(Dataset items)

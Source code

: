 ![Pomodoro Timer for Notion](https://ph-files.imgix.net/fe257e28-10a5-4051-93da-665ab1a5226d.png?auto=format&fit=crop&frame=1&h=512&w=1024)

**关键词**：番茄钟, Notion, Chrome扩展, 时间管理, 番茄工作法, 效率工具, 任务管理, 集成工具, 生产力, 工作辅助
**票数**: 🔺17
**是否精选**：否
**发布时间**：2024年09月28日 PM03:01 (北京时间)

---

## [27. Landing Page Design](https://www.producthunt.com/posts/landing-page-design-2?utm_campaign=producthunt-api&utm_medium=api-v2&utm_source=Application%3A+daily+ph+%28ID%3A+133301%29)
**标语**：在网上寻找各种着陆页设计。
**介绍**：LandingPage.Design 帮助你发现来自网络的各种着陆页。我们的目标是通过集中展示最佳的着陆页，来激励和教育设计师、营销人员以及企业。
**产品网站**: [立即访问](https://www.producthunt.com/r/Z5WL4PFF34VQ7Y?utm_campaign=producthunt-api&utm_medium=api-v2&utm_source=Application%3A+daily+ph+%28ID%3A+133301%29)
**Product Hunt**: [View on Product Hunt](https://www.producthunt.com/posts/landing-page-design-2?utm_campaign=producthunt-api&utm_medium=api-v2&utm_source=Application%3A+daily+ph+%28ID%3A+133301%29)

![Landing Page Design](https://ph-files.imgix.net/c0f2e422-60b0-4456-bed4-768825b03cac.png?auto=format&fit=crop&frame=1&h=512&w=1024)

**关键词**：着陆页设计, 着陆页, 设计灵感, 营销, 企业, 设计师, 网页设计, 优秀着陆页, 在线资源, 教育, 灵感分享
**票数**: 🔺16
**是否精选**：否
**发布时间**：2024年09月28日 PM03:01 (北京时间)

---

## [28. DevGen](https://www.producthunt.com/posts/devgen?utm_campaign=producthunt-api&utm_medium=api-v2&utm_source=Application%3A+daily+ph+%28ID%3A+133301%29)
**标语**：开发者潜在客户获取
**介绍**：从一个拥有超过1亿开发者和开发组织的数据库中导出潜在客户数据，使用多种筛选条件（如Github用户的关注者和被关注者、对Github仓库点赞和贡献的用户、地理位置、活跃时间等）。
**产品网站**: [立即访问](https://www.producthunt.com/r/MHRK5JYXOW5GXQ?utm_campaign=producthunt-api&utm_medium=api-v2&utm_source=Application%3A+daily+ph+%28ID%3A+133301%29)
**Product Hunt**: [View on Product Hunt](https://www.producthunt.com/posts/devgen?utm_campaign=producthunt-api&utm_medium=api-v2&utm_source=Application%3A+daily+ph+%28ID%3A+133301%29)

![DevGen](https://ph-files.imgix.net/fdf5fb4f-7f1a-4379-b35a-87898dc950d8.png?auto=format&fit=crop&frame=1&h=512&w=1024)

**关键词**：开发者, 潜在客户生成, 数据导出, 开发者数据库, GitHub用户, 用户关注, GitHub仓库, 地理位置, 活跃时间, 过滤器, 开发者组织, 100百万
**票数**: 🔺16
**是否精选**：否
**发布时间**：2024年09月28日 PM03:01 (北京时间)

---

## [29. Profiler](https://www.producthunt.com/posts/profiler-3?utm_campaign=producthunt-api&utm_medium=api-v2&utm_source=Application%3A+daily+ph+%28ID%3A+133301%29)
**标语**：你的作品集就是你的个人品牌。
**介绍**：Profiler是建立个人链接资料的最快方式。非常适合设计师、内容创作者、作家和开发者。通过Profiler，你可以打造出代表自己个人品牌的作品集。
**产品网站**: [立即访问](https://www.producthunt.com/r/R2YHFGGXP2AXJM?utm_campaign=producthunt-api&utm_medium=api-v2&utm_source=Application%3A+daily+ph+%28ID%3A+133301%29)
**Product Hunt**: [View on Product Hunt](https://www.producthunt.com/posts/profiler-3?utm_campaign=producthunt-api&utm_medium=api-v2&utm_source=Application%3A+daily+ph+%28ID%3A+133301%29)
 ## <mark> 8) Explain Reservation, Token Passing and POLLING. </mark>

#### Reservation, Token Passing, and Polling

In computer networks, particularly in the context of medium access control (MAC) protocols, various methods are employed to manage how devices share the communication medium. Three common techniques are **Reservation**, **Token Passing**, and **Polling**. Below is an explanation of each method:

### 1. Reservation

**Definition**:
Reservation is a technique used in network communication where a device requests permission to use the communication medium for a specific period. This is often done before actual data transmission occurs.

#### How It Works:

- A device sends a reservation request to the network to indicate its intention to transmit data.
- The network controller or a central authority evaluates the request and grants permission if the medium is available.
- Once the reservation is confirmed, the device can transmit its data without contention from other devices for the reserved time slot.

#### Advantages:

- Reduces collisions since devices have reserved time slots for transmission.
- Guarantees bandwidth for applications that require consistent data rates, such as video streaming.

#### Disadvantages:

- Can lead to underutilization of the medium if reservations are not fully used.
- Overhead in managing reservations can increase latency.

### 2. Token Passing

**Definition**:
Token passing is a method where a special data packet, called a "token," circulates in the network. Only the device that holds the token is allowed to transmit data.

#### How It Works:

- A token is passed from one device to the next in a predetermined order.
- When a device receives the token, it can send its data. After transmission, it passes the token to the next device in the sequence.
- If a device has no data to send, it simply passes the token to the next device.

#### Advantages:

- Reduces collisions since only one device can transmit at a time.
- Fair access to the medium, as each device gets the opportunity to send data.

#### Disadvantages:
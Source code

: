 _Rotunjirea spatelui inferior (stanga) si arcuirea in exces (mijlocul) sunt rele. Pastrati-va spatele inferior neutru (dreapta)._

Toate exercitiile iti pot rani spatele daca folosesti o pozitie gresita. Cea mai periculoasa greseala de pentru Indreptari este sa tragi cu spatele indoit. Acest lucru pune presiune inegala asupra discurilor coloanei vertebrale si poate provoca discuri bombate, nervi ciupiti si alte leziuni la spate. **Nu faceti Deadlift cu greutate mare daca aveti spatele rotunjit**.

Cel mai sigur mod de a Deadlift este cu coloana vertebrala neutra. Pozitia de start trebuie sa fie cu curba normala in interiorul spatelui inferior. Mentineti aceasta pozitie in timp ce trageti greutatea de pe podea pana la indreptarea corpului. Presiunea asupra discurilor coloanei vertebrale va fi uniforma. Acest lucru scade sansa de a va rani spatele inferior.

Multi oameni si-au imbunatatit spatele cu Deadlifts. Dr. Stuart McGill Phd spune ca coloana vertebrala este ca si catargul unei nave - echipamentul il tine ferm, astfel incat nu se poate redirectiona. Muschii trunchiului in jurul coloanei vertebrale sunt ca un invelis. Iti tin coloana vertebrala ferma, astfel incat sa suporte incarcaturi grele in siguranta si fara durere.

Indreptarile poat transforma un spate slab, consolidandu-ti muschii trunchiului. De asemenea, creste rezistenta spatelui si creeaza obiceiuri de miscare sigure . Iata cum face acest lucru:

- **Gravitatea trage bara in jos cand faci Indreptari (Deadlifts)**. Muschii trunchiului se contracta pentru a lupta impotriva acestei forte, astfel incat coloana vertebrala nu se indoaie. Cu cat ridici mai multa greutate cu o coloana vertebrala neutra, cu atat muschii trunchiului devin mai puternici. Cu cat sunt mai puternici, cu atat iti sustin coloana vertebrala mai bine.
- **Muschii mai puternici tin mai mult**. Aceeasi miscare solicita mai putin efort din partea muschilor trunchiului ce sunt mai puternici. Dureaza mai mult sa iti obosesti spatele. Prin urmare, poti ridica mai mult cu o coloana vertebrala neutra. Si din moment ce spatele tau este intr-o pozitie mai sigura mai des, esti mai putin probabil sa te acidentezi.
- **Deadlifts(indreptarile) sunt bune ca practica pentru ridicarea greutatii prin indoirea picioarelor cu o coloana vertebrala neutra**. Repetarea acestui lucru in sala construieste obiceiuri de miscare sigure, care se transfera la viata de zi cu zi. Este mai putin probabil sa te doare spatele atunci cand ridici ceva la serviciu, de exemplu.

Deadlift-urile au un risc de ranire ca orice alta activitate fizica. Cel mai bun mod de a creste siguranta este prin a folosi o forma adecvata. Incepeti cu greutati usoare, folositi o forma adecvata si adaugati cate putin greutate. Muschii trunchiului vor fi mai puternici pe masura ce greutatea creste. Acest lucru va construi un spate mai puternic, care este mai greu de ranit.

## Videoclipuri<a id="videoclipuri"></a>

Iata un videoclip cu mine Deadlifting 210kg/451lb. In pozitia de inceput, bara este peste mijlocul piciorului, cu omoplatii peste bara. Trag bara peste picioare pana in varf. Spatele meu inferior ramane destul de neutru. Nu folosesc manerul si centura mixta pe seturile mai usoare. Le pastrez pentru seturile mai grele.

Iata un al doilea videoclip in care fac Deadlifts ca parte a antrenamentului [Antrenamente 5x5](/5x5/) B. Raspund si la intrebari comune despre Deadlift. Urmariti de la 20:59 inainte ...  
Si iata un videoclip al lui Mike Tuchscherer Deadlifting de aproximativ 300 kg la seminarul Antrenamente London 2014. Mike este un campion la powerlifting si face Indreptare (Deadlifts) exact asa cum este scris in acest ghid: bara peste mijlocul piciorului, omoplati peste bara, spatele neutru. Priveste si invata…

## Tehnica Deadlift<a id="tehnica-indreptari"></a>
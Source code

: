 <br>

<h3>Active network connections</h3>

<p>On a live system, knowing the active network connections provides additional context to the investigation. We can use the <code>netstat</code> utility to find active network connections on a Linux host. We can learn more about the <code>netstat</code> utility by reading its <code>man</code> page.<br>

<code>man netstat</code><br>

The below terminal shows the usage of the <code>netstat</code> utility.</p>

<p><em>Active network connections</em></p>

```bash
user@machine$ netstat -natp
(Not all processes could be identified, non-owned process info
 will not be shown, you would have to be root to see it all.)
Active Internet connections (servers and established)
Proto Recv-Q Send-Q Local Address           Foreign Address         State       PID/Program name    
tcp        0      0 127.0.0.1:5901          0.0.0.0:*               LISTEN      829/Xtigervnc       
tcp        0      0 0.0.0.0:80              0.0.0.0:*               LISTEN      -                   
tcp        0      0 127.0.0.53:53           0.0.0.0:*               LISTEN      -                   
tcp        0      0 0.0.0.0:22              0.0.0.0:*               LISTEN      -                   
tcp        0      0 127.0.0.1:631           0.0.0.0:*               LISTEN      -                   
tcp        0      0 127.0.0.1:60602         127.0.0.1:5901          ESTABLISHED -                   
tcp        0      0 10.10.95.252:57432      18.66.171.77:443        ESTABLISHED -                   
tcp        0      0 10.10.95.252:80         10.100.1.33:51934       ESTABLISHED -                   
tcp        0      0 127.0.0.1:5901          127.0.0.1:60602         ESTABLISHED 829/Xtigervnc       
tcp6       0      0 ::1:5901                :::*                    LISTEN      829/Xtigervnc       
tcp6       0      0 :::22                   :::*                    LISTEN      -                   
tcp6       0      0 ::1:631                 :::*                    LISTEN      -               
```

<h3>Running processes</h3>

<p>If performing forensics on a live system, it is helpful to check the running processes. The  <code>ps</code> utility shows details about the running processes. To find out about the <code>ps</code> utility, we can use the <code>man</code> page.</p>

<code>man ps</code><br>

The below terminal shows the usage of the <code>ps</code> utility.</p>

» **TASK DIRECTIONS**: Which lines hold the word "communication"? Return all of them from the records above.

» **SOLUTION TO THIS EXERCISE**:
In computer networks, particularly in the context of medium access control (MAC) protocols, various methods are employed to manage how devices share the communication medium. Three common techniques are **Reservation**, **Token Passing**, and **Polling**. Below is an explanation of each method:
Reservation is a technique used in network communication where a device requests permission to use the communication medium for a specific period. This is often done before actual data transmission occurs.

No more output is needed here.